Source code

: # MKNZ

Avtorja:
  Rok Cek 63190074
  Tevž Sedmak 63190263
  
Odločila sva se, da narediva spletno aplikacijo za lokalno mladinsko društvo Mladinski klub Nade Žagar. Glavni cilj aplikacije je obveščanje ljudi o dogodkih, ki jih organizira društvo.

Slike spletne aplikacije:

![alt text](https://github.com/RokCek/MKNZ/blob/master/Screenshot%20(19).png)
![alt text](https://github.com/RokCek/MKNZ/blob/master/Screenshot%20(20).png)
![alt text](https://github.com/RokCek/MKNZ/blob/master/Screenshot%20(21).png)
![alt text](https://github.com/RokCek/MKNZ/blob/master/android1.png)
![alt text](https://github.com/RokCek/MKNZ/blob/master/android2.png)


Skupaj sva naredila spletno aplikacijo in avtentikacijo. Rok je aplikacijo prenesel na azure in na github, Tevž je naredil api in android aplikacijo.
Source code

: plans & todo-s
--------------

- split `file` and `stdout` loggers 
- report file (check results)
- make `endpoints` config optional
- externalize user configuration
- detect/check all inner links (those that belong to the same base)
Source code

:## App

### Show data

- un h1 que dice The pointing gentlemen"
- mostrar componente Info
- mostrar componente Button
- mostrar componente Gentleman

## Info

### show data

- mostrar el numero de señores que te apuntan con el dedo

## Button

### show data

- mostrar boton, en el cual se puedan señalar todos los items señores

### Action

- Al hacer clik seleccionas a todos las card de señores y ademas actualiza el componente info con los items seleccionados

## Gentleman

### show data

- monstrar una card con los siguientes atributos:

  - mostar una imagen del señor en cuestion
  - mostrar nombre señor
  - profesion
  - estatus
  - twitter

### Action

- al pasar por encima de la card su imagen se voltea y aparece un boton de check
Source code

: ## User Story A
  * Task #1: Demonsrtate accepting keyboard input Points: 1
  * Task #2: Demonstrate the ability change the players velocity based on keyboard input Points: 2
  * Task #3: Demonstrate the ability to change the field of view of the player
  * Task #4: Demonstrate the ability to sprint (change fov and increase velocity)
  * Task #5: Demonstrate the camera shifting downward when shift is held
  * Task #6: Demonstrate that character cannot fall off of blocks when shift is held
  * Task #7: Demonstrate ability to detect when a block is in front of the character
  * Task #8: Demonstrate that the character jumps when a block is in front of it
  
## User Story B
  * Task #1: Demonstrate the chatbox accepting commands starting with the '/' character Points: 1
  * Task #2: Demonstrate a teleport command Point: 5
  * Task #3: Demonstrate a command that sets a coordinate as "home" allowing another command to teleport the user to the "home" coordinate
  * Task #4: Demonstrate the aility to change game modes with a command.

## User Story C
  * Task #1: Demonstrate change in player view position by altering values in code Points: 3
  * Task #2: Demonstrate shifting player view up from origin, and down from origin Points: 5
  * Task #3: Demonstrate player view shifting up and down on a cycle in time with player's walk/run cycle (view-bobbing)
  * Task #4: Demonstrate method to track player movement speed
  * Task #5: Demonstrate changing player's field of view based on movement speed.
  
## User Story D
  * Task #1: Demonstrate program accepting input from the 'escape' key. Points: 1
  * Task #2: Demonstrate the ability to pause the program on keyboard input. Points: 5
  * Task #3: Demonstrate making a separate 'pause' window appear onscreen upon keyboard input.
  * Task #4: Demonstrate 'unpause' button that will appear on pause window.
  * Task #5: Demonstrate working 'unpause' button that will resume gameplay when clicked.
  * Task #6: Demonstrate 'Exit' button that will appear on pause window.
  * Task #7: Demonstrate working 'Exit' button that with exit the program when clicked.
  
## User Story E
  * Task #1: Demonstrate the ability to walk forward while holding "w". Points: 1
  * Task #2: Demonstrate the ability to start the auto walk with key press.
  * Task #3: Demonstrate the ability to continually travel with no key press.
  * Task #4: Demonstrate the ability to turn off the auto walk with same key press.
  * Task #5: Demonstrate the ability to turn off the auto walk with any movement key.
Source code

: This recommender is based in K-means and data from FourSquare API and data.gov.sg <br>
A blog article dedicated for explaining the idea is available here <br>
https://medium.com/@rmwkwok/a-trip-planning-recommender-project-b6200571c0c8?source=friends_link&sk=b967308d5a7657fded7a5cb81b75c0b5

* **EXERCISE OBJECTIVE**
Across the data above, how many lines carry the word "Screenshot"? Only the number is needed.

* **SOLUTION BELOW**
3